→ WHAT THE TASK ASKS: Your answer must be every line of the data that holds the string "changes".

EXTRACTED ENTRIES Start Marker

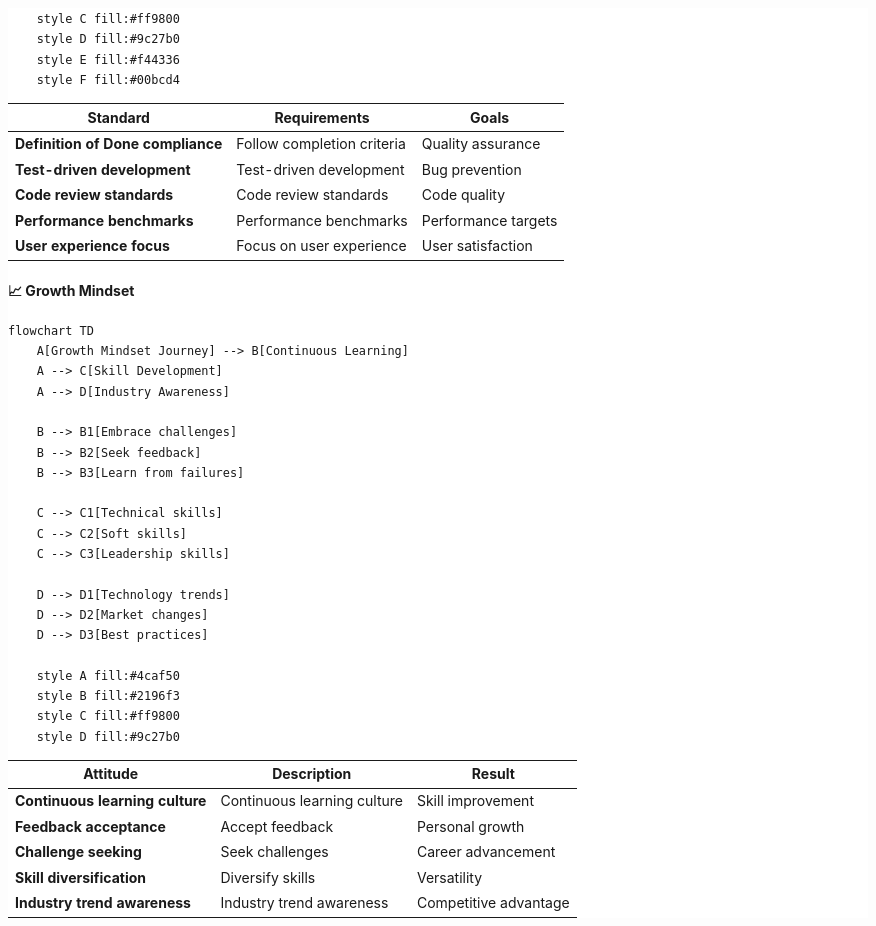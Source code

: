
 ```mermaid
    style C fill:#ff9800
    style D fill:#9c27b0
    style E fill:#f44336
    style F fill:#00bcd4
```

| Standard | Requirements | Goals |
|----------|-------------|-------|
| **Definition of Done compliance** | Follow completion criteria | Quality assurance |
| **Test-driven development** | Test-driven development | Bug prevention |
| **Code review standards** | Code review standards | Code quality |
| **Performance benchmarks** | Performance benchmarks | Performance targets |
| **User experience focus** | Focus on user experience | User satisfaction |

#### 📈 Growth Mindset

```mermaid
flowchart TD
    A[Growth Mindset Journey] --> B[Continuous Learning]
    A --> C[Skill Development]
    A --> D[Industry Awareness]
    
    B --> B1[Embrace challenges]
    B --> B2[Seek feedback]
    B --> B3[Learn from failures]
    
    C --> C1[Technical skills]
    C --> C2[Soft skills]
    C --> C3[Leadership skills]
    
    D --> D1[Technology trends]
    D --> D2[Market changes]
    D --> D3[Best practices]
    
    style A fill:#4caf50
    style B fill:#2196f3
    style C fill:#ff9800
    style D fill:#9c27b0
```

| Attitude | Description | Result |
|----------|-------------|--------|
| **Continuous learning culture** | Continuous learning culture | Skill improvement |
| **Feedback acceptance** | Accept feedback | Personal growth |
| **Challenge seeking** | Seek challenges | Career advancement |
| **Skill diversification** | Diversify skills | Versatility |
| **Industry trend awareness** | Industry trend awareness | Competitive advantage |
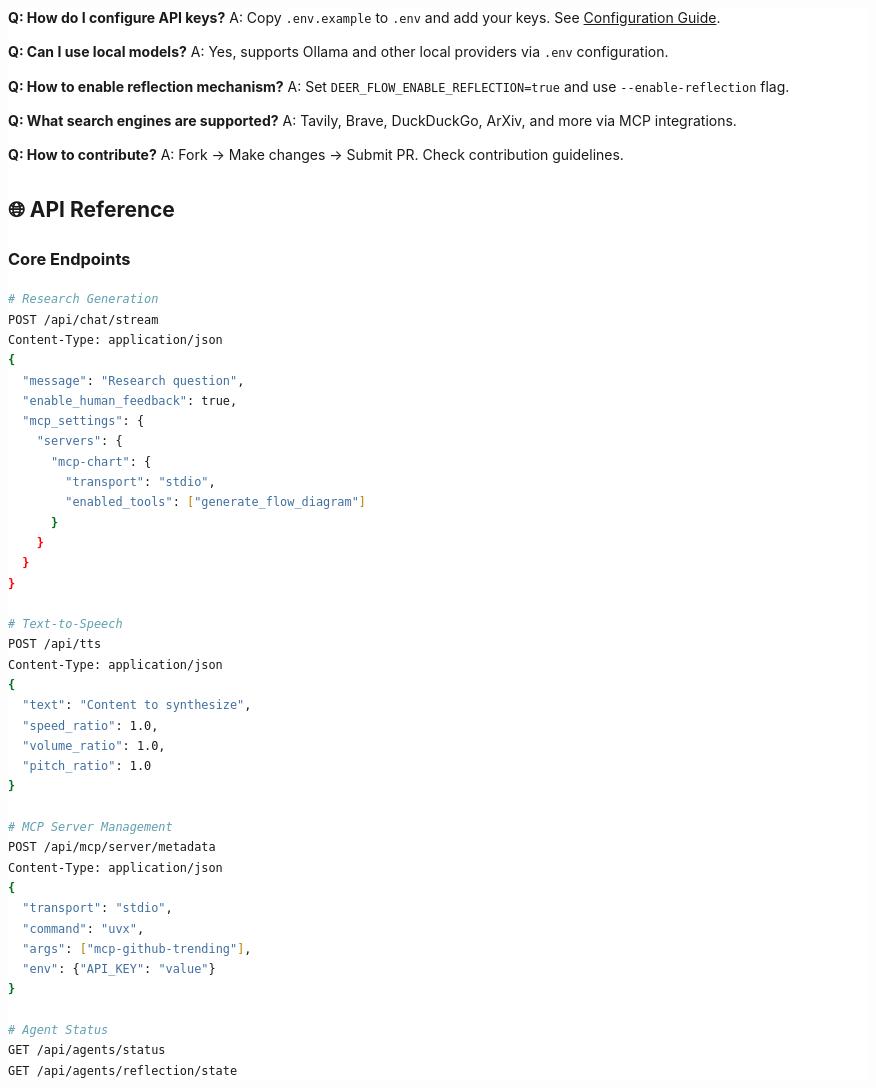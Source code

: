 **Q: How do I configure API keys?**
A: Copy `.env.example` to `.env` and add your keys. See [Configuration Guide](docs/configuration_guide.md).

**Q: Can I use local models?**
A: Yes, supports Ollama and other local providers via `.env` configuration.

**Q: How to enable reflection mechanism?**
A: Set `DEER_FLOW_ENABLE_REFLECTION=true` and use `--enable-reflection` flag.

**Q: What search engines are supported?**
A: Tavily, Brave, DuckDuckGo, ArXiv, and more via MCP integrations.

**Q: How to contribute?**
A: Fork → Make changes → Submit PR. Check contribution guidelines.

## 🌐 API Reference

### Core Endpoints

```bash
# Research Generation
POST /api/chat/stream
Content-Type: application/json
{
  "message": "Research question",
  "enable_human_feedback": true,
  "mcp_settings": {
    "servers": {
      "mcp-chart": {
        "transport": "stdio",
        "enabled_tools": ["generate_flow_diagram"]
      }
    }
  }
}

# Text-to-Speech
POST /api/tts
Content-Type: application/json
{
  "text": "Content to synthesize",
  "speed_ratio": 1.0,
  "volume_ratio": 1.0,
  "pitch_ratio": 1.0
}

# MCP Server Management
POST /api/mcp/server/metadata
Content-Type: application/json
{
  "transport": "stdio",
  "command": "uvx",
  "args": ["mcp-github-trending"],
  "env": {"API_KEY": "value"}
}

# Agent Status
GET /api/agents/status
GET /api/agents/reflection/state
```
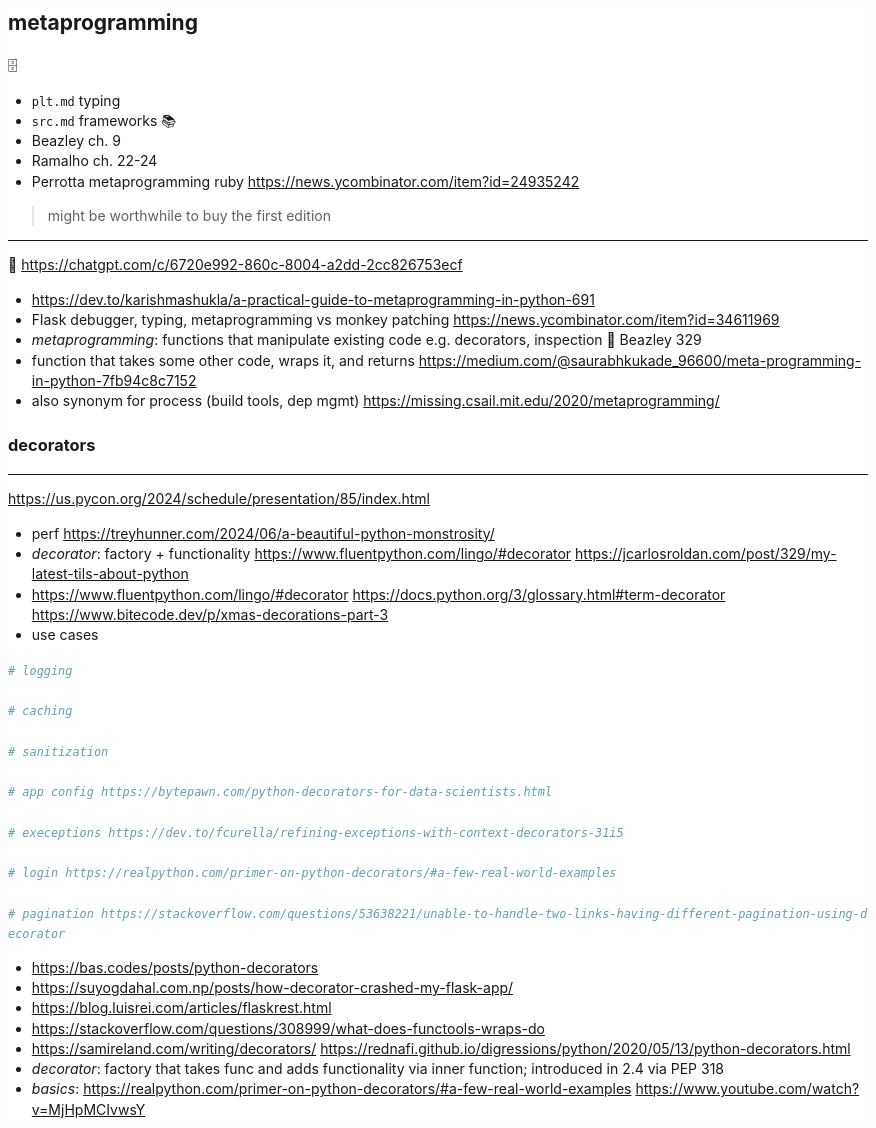 ## metaprogramming

🗄
* `plt.md` typing
* `src.md` frameworks
📚
* Beazley ch. 9
* Ramalho ch. 22-24
* Perrotta metaprogramming ruby https://news.ycombinator.com/item?id=24935242
> might be worthwhile to buy the first edition

---

🧠 https://chatgpt.com/c/6720e992-860c-8004-a2dd-2cc826753ecf
* https://dev.to/karishmashukla/a-practical-guide-to-metaprogramming-in-python-691
* Flask debugger, typing, metaprogramming vs monkey patching https://news.ycombinator.com/item?id=34611969
* _metaprogramming_: functions that manipulate existing code e.g. decorators, inspection 📙 Beazley 329
* function that takes some other code, wraps it, and returns https://medium.com/@saurabhkukade_96600/meta-programming-in-python-7fb94c8c7152
* also synonym for process (build tools, dep mgmt) https://missing.csail.mit.edu/2020/metaprogramming/

### decorators

---

https://us.pycon.org/2024/schedule/presentation/85/index.html
* perf https://treyhunner.com/2024/06/a-beautiful-python-monstrosity/
* _decorator_: factory + functionality https://www.fluentpython.com/lingo/#decorator https://jcarlosroldan.com/post/329/my-latest-tils-about-python
* https://www.fluentpython.com/lingo/#decorator https://docs.python.org/3/glossary.html#term-decorator https://www.bitecode.dev/p/xmas-decorations-part-3
* use cases
```python
# logging

# caching

# sanitization

# app config https://bytepawn.com/python-decorators-for-data-scientists.html

# execeptions https://dev.to/fcurella/refining-exceptions-with-context-decorators-31i5

# login https://realpython.com/primer-on-python-decorators/#a-few-real-world-examples

# pagination https://stackoverflow.com/questions/53638221/unable-to-handle-two-links-having-different-pagination-using-decorator
```
* https://bas.codes/posts/python-decorators
* https://suyogdahal.com.np/posts/how-decorator-crashed-my-flask-app/
* https://blog.luisrei.com/articles/flaskrest.html
* https://stackoverflow.com/questions/308999/what-does-functools-wraps-do
* https://samireland.com/writing/decorators/ https://rednafi.github.io/digressions/python/2020/05/13/python-decorators.html
* _decorator_: factory that takes func and adds functionality via inner function; introduced in 2.4 via PEP 318
* _basics_: https://realpython.com/primer-on-python-decorators/#a-few-real-world-examples https://www.youtube.com/watch?v=MjHpMCIvwsY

EXTRACTED ENTRIES End Marker

→ SOLUTION FOR THIS PROBLEM:
    D --> D2[Market changes]
A: Fork → Make changes → Submit PR. Check contribution guidelines.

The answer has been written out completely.